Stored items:
•••••

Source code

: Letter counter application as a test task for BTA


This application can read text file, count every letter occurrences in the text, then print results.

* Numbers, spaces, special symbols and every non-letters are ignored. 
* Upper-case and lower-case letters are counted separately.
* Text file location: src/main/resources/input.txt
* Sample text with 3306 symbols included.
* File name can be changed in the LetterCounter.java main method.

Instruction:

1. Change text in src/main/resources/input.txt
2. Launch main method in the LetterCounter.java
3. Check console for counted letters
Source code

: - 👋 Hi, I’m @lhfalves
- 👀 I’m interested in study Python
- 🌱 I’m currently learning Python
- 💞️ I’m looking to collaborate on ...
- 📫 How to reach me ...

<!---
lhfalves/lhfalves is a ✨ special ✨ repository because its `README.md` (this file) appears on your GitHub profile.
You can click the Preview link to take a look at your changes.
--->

•••••

Task goal:
Copy the lines of the entries above that mention "every".

Answer:
This application can read text file, count every letter occurrences in the text, then print results.
* Numbers, spaces, special symbols and every non-letters are ignored. 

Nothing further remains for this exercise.